After qualifying as a Consultant Radiologist in 1990, he returned to RNH Haslar and gained promotion to Surgeon Commander. During this tenure Jarvis was the Defence Consultant Advisor in Radiology from 1995 to 2002, responsible for worldwide diagnostic imaging for all UK armed services. He went on to serve with 34 Field Hospital in Iraq on TELIC 1 in 2003.

Jarvis was promoted to Surgeon Captain in 1999 and commanded the Ministry of Defence Hospital Unit Portsmouth. From here, he moved on to become the Commanding Officer (CEO) of the Royal Hospital Haslar (1999-2003, the UK's largest military hospital) and Fort Blockhouse (2001–03). He took Haslar through a period of substantial change, including merging it with a nearby military establishment and establishing partnership with the NHS. Jarvis served as an Honorary Executive Director of Portsmouth Hospitals NHS Trust during this complex period.

Jarvis attended The Royal College of Defence Studies in 2004 and was subsequently appointed as Deputy Director Medical Operations in the Royal Navy Fleet HQ in Portsmouth. This was followed by a promotion to Surgeon Commodore in 2005, upon which he was made the Director of Medical Policy in the Defence Medical Service Department of the Ministry of Defence.

Jarvis was then promoted to Surgeon Rear Admiral on 2 June 2008, and became the Assistant Chief of the Defence Staff for Health, responsible for managing oversight of UK and NATO military operations and healthcare delivered worldwide. He became the Chief Naval Medical Officer and the Medical Director General (Navy) in 2011, posts he vacated in April 2012. He was succeeded in post by Surgeon Commodore C. J. G McArthur. He retired from the Navy on 26 July 2012.

Jarvis moved with his wife to Qatar in 2012, taking on the posts of both Chief Executive and medical director of the new Heart Hospital in Hamad Medical Corporation. He established clinical and organisational governance in the hospital's early years, achieving external accreditation with Joint Commission International.

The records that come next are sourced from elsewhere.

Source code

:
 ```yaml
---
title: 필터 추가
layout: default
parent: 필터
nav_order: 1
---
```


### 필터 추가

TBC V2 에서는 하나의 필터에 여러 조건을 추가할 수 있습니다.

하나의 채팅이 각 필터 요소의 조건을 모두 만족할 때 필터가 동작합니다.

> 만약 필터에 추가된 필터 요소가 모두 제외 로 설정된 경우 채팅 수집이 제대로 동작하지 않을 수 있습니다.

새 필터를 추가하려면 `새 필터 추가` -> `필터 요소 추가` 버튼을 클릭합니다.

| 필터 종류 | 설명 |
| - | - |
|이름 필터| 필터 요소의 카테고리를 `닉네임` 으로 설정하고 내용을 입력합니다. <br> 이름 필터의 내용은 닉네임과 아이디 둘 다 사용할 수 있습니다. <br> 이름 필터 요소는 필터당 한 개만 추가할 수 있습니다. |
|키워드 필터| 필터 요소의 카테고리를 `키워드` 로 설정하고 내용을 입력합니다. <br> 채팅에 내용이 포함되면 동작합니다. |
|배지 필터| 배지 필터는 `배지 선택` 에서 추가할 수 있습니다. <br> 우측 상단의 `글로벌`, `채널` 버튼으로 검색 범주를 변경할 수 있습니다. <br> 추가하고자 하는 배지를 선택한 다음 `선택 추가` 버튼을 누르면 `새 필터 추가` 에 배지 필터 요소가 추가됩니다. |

Jarvis has co-authored a number of publications relating to the effects of climate change on the medical world; a topic which he is passionate about. He has published over 20 peer-reviewed articles and book chapters with special interests in musculoskeletal and interventional radiology. His numerous publications and lectures have covered many areas of global public health.

As well as serving on the Faculty Board of Clinical Radiology, on the UK National Information Governance Board, as part of the Academy of Colleges Information Group, and on a number of other national academic UK committees, Jarvis was the Chairman of the IT Committee of the Royal College of Radiologists. He is a member of the British Executive Overseas Service and was elected a Member of the Institute of Electrical Engineers (now the Institute of Engineering and Technology) in 2003 for advances in telemedicine. Jarvis was the scientific advisor to the centenary Scott Antarctic expedition, is currently President of The Poppy Factory, and was trustee of the Royal Navy & Royal Marines Children's Fund. He was appointed as the Prior of England and the Islands of the Most Venerable Order of the Hospital of Saint John of Jerusalem in June 2016.

Jarvis has won many prestigious awards during his career. These include operational awards (campaign medals) from the UK government, Kuwait and the Kingdom of Saudi Arabia. Other awards include the RCR Travelling Fellowship in 1995 (to work at the University of California on trauma radiology), the Erroll-Eldridge Prize in 1998 (for developing the Defence Magnetic Resonance Imaging), the UK Diagnostic Imaging Doctor of the Year in 1999, and the Royal College of Radiologists Crookshank Medal in 2007. He was appointed as a Commander of the Order of the British Empire (CBE) in the 2012 New Year Honours. In the same year Jarvis was also appointed as an Officer Brother (OStJ) of the Most Venerable Order of the Hospital of Saint John of Jerusalem. He was promoted to a Knight of the Order (KStJ) in June 2016, at which time he simultaneously took on the role of the Order's Prior of England and the Islands and became Chair of St John Ambulance. Jarvis stepped down from his Prior and Chair roles on 11 November 2021 due to personal health concerns.

==Personal life==
Jarvis is married to Dr Penelope Gordon, who is also a consultant radiologist. They have four children.